Feds
to Forest: Burn, Baby, Burn
by
Llewellyn H. Rockwell,
Jr.
To
put out forest fires, Interior Secretary Bruce Babbitt is spending
tax dollars at a stunning rate, having granted all fire-fighting
agencies a "blank check" to draw on the US Treasury. We've gone
from May's "controlled burn" a fire set deliberately by federal
agents that wiped out whole communities in New Mexico to this month's
uncontrolled burn of our money to stop fires that nature
started in the West.
Already,
the employment of fire fighters has broken all records, with 19,000
at work futilely trying to stop the burning of 1.1 million acres
in Montana, Idaho, and Wyoming. The losses are incalculable. This
year, a total of 5.22 million acres have burned, with 175 homes
going up in flames in one month. As you read this, ranchers in the
West are abandoning livestock to the holocaust.
For
those who care about liberty and property, the implications are
ominous. Think of it: an unelected bureaucrat has given government
employees across the country the right to draw on unlimited amounts
of federal cash.
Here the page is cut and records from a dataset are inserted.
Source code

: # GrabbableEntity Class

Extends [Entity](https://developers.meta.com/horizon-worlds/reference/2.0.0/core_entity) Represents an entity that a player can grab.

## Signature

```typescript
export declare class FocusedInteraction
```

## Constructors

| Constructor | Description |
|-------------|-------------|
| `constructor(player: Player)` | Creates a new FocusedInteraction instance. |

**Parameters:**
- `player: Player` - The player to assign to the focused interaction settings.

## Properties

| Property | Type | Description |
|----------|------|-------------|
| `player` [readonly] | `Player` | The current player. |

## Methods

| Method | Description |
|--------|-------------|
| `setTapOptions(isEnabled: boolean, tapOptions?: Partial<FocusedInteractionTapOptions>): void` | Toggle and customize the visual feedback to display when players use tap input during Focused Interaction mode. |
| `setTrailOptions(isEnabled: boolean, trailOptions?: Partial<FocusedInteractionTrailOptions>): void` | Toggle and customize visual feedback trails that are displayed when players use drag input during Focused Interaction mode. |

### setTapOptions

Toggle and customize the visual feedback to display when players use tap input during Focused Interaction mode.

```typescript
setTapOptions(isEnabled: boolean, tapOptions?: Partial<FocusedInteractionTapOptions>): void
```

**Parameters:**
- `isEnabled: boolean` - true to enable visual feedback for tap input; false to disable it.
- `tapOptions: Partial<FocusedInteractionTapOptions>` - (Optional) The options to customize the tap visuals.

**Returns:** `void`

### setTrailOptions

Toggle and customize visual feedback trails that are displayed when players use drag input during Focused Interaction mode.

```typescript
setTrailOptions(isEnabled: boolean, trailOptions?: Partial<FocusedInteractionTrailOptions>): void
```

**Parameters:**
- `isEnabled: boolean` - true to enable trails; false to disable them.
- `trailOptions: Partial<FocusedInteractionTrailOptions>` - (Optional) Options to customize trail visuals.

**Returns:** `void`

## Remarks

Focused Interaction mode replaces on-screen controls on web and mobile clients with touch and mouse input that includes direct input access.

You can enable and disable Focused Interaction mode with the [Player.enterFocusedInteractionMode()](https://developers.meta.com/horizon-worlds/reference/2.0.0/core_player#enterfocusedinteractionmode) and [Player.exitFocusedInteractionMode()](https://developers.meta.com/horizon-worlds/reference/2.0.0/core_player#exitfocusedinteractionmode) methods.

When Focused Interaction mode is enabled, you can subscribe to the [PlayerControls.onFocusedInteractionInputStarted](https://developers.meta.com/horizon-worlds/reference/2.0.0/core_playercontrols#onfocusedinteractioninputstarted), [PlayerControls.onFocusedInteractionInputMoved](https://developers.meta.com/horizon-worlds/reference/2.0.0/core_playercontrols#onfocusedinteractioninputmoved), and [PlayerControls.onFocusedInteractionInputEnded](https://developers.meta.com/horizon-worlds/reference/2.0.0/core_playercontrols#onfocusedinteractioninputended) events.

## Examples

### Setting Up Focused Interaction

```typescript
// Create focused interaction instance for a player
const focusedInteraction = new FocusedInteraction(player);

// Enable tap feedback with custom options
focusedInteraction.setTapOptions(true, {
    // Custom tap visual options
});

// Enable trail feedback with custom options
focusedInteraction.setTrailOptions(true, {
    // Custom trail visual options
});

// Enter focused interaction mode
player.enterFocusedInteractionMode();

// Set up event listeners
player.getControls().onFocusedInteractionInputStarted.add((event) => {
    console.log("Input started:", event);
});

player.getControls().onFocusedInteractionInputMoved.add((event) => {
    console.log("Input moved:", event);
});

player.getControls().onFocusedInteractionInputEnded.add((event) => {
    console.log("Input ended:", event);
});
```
Such an action is completely incompatible with
the Constitution and the rule of law. Also, the US military is being
used to fight these fires, setting another precedent for the domestic
use of troops. Finally, fires and all other natural disasters have
come to be treated as "emergencies" necessitating the unleashing
of all manner of governmental power.
It
behooves partisans of liberty to understand the origin of this.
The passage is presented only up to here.